Simon: They either pay commission on the number of opportunities created from their SQLs, and we would expect 90% of their SQLs to be accepted. If it’s the end of the month and the AE’s closing deals the MDR SDR wants it converted now but the AE’s not worried about that. He’s got three days to close all of his deals, so we really keep an eye on that and I’m probably bugging all the AEs on transfer at the moment in Salesforce. What’s going on with this one? Can you convert it? Beacuse I’m getting it from both sides.
Interviewer: [unintelligible 00:24:21] converting this.
Simon: We all know deals slip, right? That time, time’s an important metric no matter what stage of the journey it is your– we’d book it and bill it in quarter. We don’t want them slipping out. Especially slipping into the next year, that could be make or break for the year’s numbers, essentially.
Interviewer: Final question, who has taught you the most in sales operations?

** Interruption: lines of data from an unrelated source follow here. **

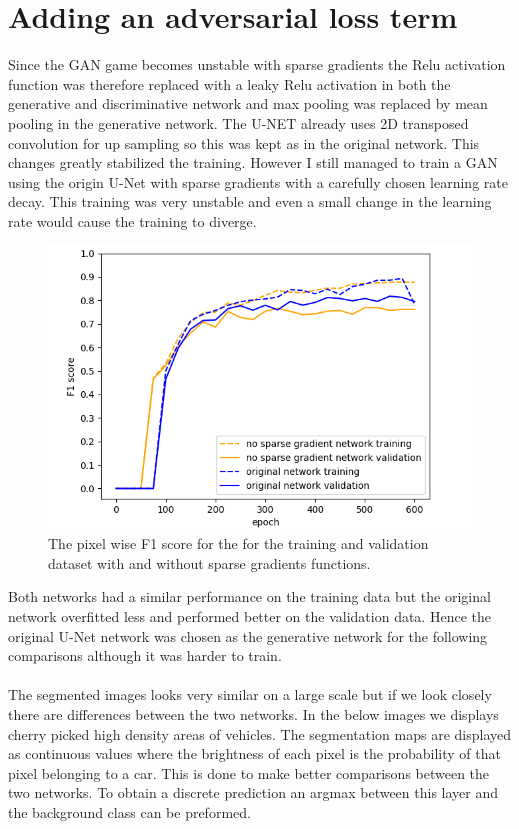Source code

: \documentclass{kththesis}
\begin{document}
\section{Adding an adversarial loss term}
Since the GAN game becomes unstable with sparse gradients the Relu activation function was therefore replaced with a leaky Relu activation in both the generative and discriminative network and max pooling was replaced by mean pooling in the generative network. The U-NET already uses 2D transposed convolution for up sampling so this was kept as in the original network. This changes greatly stabilized the training. However I still managed to train a GAN using the origin U-Net with sparse gradients with a carefully chosen learning rate decay. This training was very unstable and even a small change in the learning rate would cause the training to diverge.
\begin{center}
\begin{figure}[H]
\centering
      \includegraphics[scale=0.5]{mean_max_2}
  \caption{The pixel wise F1 score for the for the training and validation dataset with and without sparse gradients functions.} \label{fig:sparse}
\end{figure}
\end{center}
Both networks had a similar performance on the training data but the original network overfitted less and performed better on the validation data. Hence the original U-Net network was chosen as the generative network for the following comparisons although it was harder to train.\\
\\
The segmented images looks very similar on a large scale but if we look closely there are differences between the two networks. In the below images we displays cherry picked high density areas of vehicles. The segmentation maps are displayed as continuous values where the brightness of each pixel is the probability of that pixel belonging to a car. This is done to make better comparisons between the two networks. To obtain a discrete prediction an argmax between this layer and the background class can be preformed.
\end{document}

Simon: It’s a tough one I think. I ended up in sales ops because of one guy, a guy called Ian Leonard at RS Components where he sold sales ops to me. At times. I’ve hated him for it and times I’ve loved him for it but I think the person that’s probably taught me the most is a guy called Simon McIver of Zero at New Zealand because he knew everything. No matter what the number, the process, the metric, the text. He just knew it off the top of his head. He was a genius when it came to the whole operational world of the commercial business and he was tough but he kept you on your toes and he forced you to think about things different. He forced you to look at things you’d never even looked at before and I think as a result of working with him, I learned a huge amount and he was the guy sat in New Zealand [unintelligible 00:25:31] then-CEO that pulled together all of the sales operations functions globally.

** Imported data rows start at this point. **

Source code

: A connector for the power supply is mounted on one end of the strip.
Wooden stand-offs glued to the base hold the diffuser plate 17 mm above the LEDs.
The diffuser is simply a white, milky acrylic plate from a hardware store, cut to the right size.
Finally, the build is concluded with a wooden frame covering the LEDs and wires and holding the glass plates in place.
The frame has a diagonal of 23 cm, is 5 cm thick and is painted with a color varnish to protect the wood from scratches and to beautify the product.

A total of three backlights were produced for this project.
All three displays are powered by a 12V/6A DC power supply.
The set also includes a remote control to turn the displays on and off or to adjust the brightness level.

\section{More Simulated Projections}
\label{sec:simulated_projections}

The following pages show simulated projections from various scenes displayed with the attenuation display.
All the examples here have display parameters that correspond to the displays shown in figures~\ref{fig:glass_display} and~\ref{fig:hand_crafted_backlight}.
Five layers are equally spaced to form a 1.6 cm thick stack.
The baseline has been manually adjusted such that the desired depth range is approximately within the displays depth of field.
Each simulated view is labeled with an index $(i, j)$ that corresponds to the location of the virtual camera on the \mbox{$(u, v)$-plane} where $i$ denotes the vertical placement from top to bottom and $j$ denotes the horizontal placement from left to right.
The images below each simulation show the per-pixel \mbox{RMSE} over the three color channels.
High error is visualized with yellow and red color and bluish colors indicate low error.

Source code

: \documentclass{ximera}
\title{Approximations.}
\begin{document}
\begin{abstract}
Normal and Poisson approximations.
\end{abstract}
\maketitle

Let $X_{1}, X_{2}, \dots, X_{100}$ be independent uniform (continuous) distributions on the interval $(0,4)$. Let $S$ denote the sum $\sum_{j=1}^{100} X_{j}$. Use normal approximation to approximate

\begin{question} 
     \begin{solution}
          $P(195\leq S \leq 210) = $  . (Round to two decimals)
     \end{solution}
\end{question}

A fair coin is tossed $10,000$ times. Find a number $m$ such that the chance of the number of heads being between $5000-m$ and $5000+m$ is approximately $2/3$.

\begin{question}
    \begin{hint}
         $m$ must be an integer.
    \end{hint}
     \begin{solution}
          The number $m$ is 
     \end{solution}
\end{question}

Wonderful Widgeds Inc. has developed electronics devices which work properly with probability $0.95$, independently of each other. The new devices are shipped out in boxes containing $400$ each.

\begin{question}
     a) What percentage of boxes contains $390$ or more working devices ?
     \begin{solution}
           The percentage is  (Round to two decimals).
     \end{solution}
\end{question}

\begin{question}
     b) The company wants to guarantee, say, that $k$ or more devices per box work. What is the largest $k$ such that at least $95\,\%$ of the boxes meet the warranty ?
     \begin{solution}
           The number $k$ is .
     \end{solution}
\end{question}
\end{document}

Interviewer: What’s his name?
Simon: Simon McIver.
Interviewer: Let me tell you what I particularly liked about that. This might be the best answer to the question that I asked about getting buy-in and you completely blew away [unintelligible 00:25:51] because you were like, “Ashley, the nest thing to do is hire the right people,” and that was super interesting and I think that was a really good answer. I like that when I ask you about influencing people as well it’s “Start with why,” and I quoted– [unintelligible 00:26:07] but the fact that you quoted a value from the company, so a testament to the culture I guess and the values of Go Carlos, so I think that’s really good, and then your onboarding. We all [unintelligible 00:26:17] really simiolar things but your onboarding, about bringing people over is I think also really really important. That definitely had a massive impact.
Simon: Yes it’s huge for us and to your values thing, I’ve worked for companies where every company we’ve walked round there’s a value posted on the wall. You get a mug every year with a new value on it. We don’t have any of that. There’s one place to find our values and that’s on our internal website essentially but every person that starts has a 45-minute values interview with two random people from the business.
Interviewer: That’s such a good idea.
Simon: You can get a strong yes from the hiring manager that you can technically do the job but if he doesn’t know our values, take another job.
Interviewer: How many values are there?
Simon: We have four values, essentially and they’re really simple. It’s really just started by integrity, be humble and now you’ve completely thrown me on the fourth one. Just really simple values. Everyone has to hold themselves accountable too. We’re at performance review time at the moment, everyone’s got to have their performance review done by Friday. How have you done in your job and how have you done against the values and both of those compared into collaboration sessions that we have [unintelligible 00:27:30]
Interviewer: Nice, so a little startup lesson. Simon thank you. That was incredible. Many many insights. I’m sure it’s very valuable for the audience.
Simon: Okay, thanks. int was really good.